What is needed: Please reproduce every entry, keeping each one exact.

Data provided:
* * *

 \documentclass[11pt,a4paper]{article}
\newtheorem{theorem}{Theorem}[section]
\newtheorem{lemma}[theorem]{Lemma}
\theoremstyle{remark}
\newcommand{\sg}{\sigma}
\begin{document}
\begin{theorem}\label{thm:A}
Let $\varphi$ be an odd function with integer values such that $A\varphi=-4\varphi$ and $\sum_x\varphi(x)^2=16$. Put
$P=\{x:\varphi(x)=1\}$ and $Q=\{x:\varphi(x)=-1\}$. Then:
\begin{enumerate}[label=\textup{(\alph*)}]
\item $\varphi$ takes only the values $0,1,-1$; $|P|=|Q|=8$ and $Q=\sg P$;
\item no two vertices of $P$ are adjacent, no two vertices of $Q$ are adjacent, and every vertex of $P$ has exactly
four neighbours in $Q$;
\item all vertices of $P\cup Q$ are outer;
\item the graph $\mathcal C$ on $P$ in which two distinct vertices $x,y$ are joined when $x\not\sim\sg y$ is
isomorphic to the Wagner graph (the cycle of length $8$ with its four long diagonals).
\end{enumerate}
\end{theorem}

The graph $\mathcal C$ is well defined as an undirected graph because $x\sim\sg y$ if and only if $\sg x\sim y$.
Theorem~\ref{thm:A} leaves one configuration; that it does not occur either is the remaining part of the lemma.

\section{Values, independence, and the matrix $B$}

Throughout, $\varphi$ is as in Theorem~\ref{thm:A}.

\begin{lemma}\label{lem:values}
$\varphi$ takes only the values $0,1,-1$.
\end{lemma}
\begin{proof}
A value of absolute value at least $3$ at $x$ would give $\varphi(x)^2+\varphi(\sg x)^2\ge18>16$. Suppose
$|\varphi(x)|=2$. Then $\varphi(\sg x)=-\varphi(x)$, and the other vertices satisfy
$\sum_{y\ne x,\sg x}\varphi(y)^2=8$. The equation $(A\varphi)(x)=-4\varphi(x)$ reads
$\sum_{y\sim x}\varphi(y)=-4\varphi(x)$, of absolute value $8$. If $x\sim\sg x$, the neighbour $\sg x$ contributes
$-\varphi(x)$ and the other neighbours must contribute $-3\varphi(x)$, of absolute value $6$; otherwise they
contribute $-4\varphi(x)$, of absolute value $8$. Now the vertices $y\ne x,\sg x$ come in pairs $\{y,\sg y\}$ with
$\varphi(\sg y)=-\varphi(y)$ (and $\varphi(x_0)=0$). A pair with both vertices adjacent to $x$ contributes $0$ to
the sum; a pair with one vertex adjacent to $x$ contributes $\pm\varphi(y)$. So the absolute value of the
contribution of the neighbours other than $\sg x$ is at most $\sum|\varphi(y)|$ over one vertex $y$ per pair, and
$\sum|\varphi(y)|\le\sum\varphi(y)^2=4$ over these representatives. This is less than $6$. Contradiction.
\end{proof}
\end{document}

* * *

Response to the task:
 \documentclass[11pt,a4paper]{article}
\newtheorem{theorem}{Theorem}[section]
\newtheorem{lemma}[theorem]{Lemma}
\theoremstyle{remark}
\newcommand{\sg}{\sigma}
\begin{document}
\begin{theorem}\label{thm:A}
Let $\varphi$ be an odd function with integer values such that $A\varphi=-4\varphi$ and $\sum_x\varphi(x)^2=16$. Put
$P=\{x:\varphi(x)=1\}$ and $Q=\{x:\varphi(x)=-1\}$. Then:
\begin{enumerate}[label=\textup{(\alph*)}]
\item $\varphi$ takes only the values $0,1,-1$; $|P|=|Q|=8$ and $Q=\sg P$;
\item no two vertices of $P$ are adjacent, no two vertices of $Q$ are adjacent, and every vertex of $P$ has exactly
four neighbours in $Q$;
\item all vertices of $P\cup Q$ are outer;
\item the graph $\mathcal C$ on $P$ in which two distinct vertices $x,y$ are joined when $x\not\sim\sg y$ is
isomorphic to the Wagner graph (the cycle of length $8$ with its four long diagonals).
\end{enumerate}
\end{theorem}

The graph $\mathcal C$ is well defined as an undirected graph because $x\sim\sg y$ if and only if $\sg x\sim y$.
Theorem~\ref{thm:A} leaves one configuration; that it does not occur either is the remaining part of the lemma.

\section{Values, independence, and the matrix $B$}

Throughout, $\varphi$ is as in Theorem~\ref{thm:A}.

\begin{lemma}\label{lem:values}
$\varphi$ takes only the values $0,1,-1$.
\end{lemma}
\begin{proof}
A value of absolute value at least $3$ at $x$ would give $\varphi(x)^2+\varphi(\sg x)^2\ge18>16$. Suppose
$|\varphi(x)|=2$. Then $\varphi(\sg x)=-\varphi(x)$, and the other vertices satisfy
$\sum_{y\ne x,\sg x}\varphi(y)^2=8$. The equation $(A\varphi)(x)=-4\varphi(x)$ reads
$\sum_{y\sim x}\varphi(y)=-4\varphi(x)$, of absolute value $8$. If $x\sim\sg x$, the neighbour $\sg x$ contributes
$-\varphi(x)$ and the other neighbours must contribute $-3\varphi(x)$, of absolute value $6$; otherwise they
contribute $-4\varphi(x)$, of absolute value $8$. Now the vertices $y\ne x,\sg x$ come in pairs $\{y,\sg y\}$ with
$\varphi(\sg y)=-\varphi(y)$ (and $\varphi(x_0)=0$). A pair with both vertices adjacent to $x$ contributes $0$ to
the sum; a pair with one vertex adjacent to $x$ contributes $\pm\varphi(y)$. So the absolute value of the
contribution of the neighbours other than $\sg x$ is at most $\sum|\varphi(y)|$ over one vertex $y$ per pair, and
$\sum|\varphi(y)|\le\sum\varphi(y)^2=4$ over these representatives. This is less than $6$. Contradiction.
\end{proof}
\end{document}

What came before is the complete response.